La hausse des prix des légumes qui ont été affectés par les intempéries entraîne son lot d’inconvénients non seulement pour les consommateurs mais aussi pour les maraîchers qui se sont retrouvés contraints à fermer plus tôt hier… cela en raison du manque de marchandises et des difficultés à écouler les produits qui se vendent au prix fort.
Les étals affichent triste mine ces derniers temps dans les marchés de l’île. Un petit tour au marché central ce matin à permis de relever plusieurs paniers vides et des étals moins garnis que d’habitude alors que d’autres occupants avaient tout simplement recouvert leurs étals vides de sacs de jute. « L’après-midi ce sera pire », affirme Isoop Soobedur, président de la Market Traders Association (MTA). Ce matin son étal ne proposait que des aubergines et des brèdes petsai. Habituellement, ce dernier propose une variété plus élargie de légumes.
L’appauvrissement des stocks de légumes suite aux pluies torrentielles fait non seulement des malheureux du côté des consommateurs mais également du côté des maraîchers. Tandis que l’aubergine, le giraumon et le chou — dont le stock ne s’est pas amenuisé de manière conséquente — demeurent relativement abordables, les maraîchers ne peuvent compter sur la vente des laitues, épices et brèdes qui sont parmi les légumes les plus abîmés. « Nounn gagn zis 50 laitues dan enn caro Vacoas kot abitie gagn 1 000 laitues, lerla oblize mont prix ; kot abitie vann Rs 15 ine vine Rs 30-35 », se lamente Teelwah Veeraj, maraîcher. N’ayant que peu à fournir aux consommateurs, celui-ci se retrouve ainsi contraint de plier bagages plus tôt qu’à l’accoutumée. Ce déclin des opérations se fait d’autant plus sentir que le coût de la main-d’oeuvre se doit d’être couvert par des revenus amoindris.

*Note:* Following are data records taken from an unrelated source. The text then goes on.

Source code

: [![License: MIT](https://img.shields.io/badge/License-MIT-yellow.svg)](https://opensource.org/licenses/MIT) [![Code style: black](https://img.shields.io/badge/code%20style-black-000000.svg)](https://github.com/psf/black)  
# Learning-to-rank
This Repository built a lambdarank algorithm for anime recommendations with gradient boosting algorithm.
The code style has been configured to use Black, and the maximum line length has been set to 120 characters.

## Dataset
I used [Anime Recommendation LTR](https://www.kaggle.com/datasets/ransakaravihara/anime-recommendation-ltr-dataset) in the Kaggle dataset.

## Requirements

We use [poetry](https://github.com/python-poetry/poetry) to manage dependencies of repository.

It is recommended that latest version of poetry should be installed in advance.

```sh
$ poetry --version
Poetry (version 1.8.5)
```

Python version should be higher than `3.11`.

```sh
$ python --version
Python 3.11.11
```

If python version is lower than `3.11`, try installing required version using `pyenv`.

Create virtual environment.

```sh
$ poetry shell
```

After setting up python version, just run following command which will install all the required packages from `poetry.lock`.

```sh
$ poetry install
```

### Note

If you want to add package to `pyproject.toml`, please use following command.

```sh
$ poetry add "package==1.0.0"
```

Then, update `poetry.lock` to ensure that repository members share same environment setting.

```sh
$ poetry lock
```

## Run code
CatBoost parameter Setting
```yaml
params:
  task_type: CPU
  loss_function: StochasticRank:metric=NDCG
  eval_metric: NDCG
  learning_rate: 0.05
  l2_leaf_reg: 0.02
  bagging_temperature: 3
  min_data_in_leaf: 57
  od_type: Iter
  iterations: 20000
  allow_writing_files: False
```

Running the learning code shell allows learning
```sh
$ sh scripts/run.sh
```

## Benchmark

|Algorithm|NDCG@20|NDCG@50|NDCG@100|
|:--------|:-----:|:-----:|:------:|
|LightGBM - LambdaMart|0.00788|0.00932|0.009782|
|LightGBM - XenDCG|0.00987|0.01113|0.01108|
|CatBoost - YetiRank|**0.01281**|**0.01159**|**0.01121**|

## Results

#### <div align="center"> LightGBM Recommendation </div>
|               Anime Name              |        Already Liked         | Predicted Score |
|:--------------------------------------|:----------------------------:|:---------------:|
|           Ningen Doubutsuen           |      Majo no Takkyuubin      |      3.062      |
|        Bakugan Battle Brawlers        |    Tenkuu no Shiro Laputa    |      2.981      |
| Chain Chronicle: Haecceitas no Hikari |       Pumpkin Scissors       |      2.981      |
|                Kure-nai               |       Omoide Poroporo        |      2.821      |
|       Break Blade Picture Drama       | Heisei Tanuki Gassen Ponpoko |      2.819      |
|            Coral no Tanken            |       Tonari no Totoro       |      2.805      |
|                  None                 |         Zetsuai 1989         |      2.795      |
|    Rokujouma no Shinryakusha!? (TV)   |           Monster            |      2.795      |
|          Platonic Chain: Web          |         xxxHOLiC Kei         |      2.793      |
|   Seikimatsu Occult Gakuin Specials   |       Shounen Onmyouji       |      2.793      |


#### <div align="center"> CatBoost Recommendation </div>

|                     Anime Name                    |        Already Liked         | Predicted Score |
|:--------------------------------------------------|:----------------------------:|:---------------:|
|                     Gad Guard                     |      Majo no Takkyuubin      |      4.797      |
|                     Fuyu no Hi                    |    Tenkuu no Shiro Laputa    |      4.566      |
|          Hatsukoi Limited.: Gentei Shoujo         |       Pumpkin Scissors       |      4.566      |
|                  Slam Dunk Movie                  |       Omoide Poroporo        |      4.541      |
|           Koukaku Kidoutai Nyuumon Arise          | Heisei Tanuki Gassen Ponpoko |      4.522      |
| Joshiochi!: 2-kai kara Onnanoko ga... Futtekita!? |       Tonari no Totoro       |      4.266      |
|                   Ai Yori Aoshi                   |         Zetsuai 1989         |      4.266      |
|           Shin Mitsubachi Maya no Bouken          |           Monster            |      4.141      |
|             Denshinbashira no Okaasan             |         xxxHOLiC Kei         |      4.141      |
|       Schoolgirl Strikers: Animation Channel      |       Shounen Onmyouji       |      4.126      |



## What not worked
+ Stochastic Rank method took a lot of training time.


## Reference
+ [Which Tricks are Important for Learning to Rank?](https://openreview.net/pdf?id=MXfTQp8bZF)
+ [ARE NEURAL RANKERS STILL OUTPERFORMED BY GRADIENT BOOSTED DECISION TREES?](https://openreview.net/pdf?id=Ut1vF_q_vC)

Beaucoup préfèrent ne pas prendre de gros risques à l’instar de Prem. Après s’être approvisionné hier à l’encan, ce dernier confie son hésitation à se procurer un nouveau stock de pomme d’amour à l’épuisement du stock actuel. « Pas pou kapav fer face », dit-il. Son voisin, Dissen, s’est montré encore plus prudent. Il a pour habitude de vendre des pommes d’amour et les légumes pour faire de la soupe mais ce matin son étal ne proposait rien que des brèdes songes. « Mo prefere pa hazarde. Mo kapav perdi casse », témoigne-t-il. Anand, qui approvisionne son étal pour un montant moyen de Rs 15 000 par semaine, s’est retrouvé pour sa part à dépenser le double depuis les grosses averses.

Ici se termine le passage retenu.